A digital signature consists of a public key and a private key. They are connected by a mathematical relation and form a key pair.

Where is blockchain technology used?

Blockchain technology started as a financial instrument with Bitcoin as its main application, but has started to expand rapidly in other areas as well.

“Blockchain technology has such a wide range of transformative use cases, from recreating the Wall Street plumbing, to creating financial sovereignty in the most remote regions of the world,” said Perianna Boring, founder and president of the Chamber of Digital Commerce, the world’s largest trade association representing the blockchain and digital asset industry.

  • Banks and online stores

On the financial side, banks have started working with blockchain companies like Ripple to make their global payment systems more efficient. Many online stores have also started to accept cryptocurrency as a faster and cheaper way to receive payments. Other blockchain companies are working to make cryptocurrencies more profitable. They create gateways where you can spend any coin you have, regardless of whether the store you shop at accepts it.

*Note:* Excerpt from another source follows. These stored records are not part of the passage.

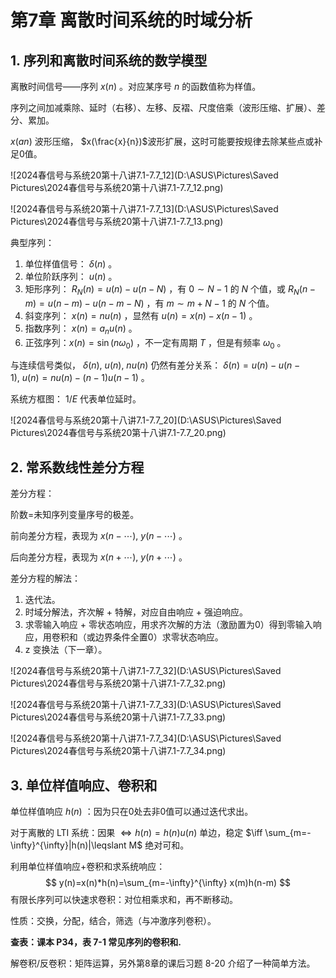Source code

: # 第7章 离散时间系统的时域分析

## 1. 序列和离散时间系统的数学模型

离散时间信号——序列 $x(n)$ 。对应某序号 $n$​ 的函数值称为样值。

序列之间加减乘除、延时（右移）、左移、反褶、尺度倍乘（波形压缩、扩展）、差分、累加。

$x(an)$ 波形压缩， $x(\frac{x}{n})$​ 波形扩展，这时可能要按规律去除某些点或补足0值。

![2024春信号与系统20第十八讲7.1-7.7_12](D:\ASUS\Pictures\Saved Pictures\2024春信号与系统20第十八讲7.1-7.7_12.png)

![2024春信号与系统20第十八讲7.1-7.7_13](D:\ASUS\Pictures\Saved Pictures\2024春信号与系统20第十八讲7.1-7.7_13.png)

典型序列：

1. 单位样值信号： $\delta(n)$ 。
2. 单位阶跃序列： $u(n)$ 。
3. 矩形序列： $R_N(n)=u(n)-u(n-N)$  ，有 $0 \sim N-1$ 的 $N$ 个值，或 $R_N(n-m)=u(n-m)-u(n-m-N)$ ，有  $m \sim m+N-1$ 的 $N$ 个值。
4. 斜变序列： $x(n)=nu(n)$ ，显然有 $u(n)=x(n)-x(n-1)$ 。
5. 指数序列： $x(n)=a_n u(n)$ 。​
6. 正弦序列：$x(n)=\sin(n\omega_0)$ ，不一定有周期 $T$ ，但是有频率 $\omega_0$ 。

与连续信号类似， $\delta(n),\ u(n),\ nu(n)$ 仍然有差分关系： $\delta(n)=u(n)-u(n-1),\ u(n)=nu(n)-(n-1)u(n-1)$ 。

系统方框图： $1/E$ 代表单位延时。

![2024春信号与系统20第十八讲7.1-7.7_20](D:\ASUS\Pictures\Saved Pictures\2024春信号与系统20第十八讲7.1-7.7_20.png)

## 2. 常系数线性差分方程

差分方程：

阶数=未知序列变量序号的极差。

前向差分方程，表现为 $x(n-\cdots),\ y(n-\cdots)$ 。

后向差分方程，表现为 $x(n+\cdots),\ y(n+\cdots)$ 。

差分方程的解法：

1. 迭代法。
2. 时域分解法，齐次解 + 特解，对应自由响应 + 强迫响应。
3. 求零输入响应 + 零状态响应，用求齐次解的方法（激励置为0）得到零输入响应，用卷积和（或边界条件全置0）求零状态响应。
4. z 变换法（下一章）。

![2024春信号与系统20第十八讲7.1-7.7_32](D:\ASUS\Pictures\Saved Pictures\2024春信号与系统20第十八讲7.1-7.7_32.png)

![2024春信号与系统20第十八讲7.1-7.7_33](D:\ASUS\Pictures\Saved Pictures\2024春信号与系统20第十八讲7.1-7.7_33.png)

![2024春信号与系统20第十八讲7.1-7.7_34](D:\ASUS\Pictures\Saved Pictures\2024春信号与系统20第十八讲7.1-7.7_34.png)

## 3. 单位样值响应、卷积和

单位样值响应 $h(n)$ ：因为只在0处去非0值可以通过迭代求出。

对于离散的 LTI 系统：因果 $\iff h(n)=h(n)u(n)$ 单边，稳定 $\iff \sum_{m=-\infty}^{\infty}|h(n)|\leqslant M$​ 绝对可和。

利用单位样值响应+卷积和求系统响应：
$$
y(n)=x(n)*h(n)=\sum_{m=-\infty}^{\infty} x(m)h(n-m)
$$
有限长序列可以快速求卷积：对位相乘求和，再不断移动。

性质：交换，分配，结合，筛选（与冲激序列卷积）。

**查表：课本 P34，表 7-1 常见序列的卷积和.**

解卷积/反卷积：矩阵运算，另外第8章的课后习题 8-20 介绍了一种简单方法。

  • Supply chain management and medical documentation companies

Another popular use case for blockchain is data storage and transfer. Industries where accuracy and trust in data are critical (medical records, land plots, and the supply chain) have begun to integrate this technology into their systems. Other companies use the blockchain to create a decentralized file storage. Think of Google Drive or Dropbox, but with the ability to lend free space on your computer to other people.

“A blockchain — based medical records system can protect patient data and improve the interaction between doctors and hospitals, as well as give patients more ownership rights over their own records,” Valery Vavilov, CEO of BitFury

  • Online games, loans, and solar energy

The creation of Ethereum and the implementation of smart contracts have opened up more to the blockchain world than just transactional data. Simply put, smart contracts use computer programming to fulfill the terms of a contract. In fact, there is no limit to what smart contracts can be used for. They are now used in gambling, borrowing, solar energy, decentralized exchanges, video games, DeFi, and NFT, and the list goes on and on.

 Are governments trying to regulate blockchain?

“There are regulators who are really excited about the potential of blockchain. They understand that you can build a solid financial system, and it will solve all your problems. All kinds of economic entertainment and games played in the current system of politics are becoming impossible in this system, ” – Patrick M. Bynr, CEO of Overstock

Blockchain is still at a very early stage, and it remains to be seen how it will affect all industries. Blockchain enthusiasts and free market advocates insist that it be allowed to develop freely, and any future regulations should make a clear distinction between the platform and any applications that run on it (Bitcoin is currently the most popular).

China went the farthest in adopting blockchain technology, making it a tool of total control.

The Future of blockchain technology

“Blockchain technology is not just a more efficient way to settle securities. This will fundamentally change the market structures and, perhaps, even the architecture of the Internet itself, ” – Abigail Johnson, president and CEO of the American investment company Fidelity Investments

Because distributed registries are validated by a network of computers, blockchains are more secure, faster, and cheaper to use than existing systems. From payments to supply chains, almost all industries are starting to use blockchain, and the technology is completely transforming these industries.

Blockchain is expected to transform not only the banking and finance industries, but also cybersecurity, supply chain management, forecasting, networking and the Internet of Things, insurance, private transportation and ride-sharing, and charity.

Blockchain can increase trust and transparency for these industries. It is important that these solutions are fully explored and allowed to be developed.

As blockchain becomes more popular, it will change all areas of modern life. It may take time before this happens, but when it does, we can welcome a world of secure, anonymous, and decentralized transactions.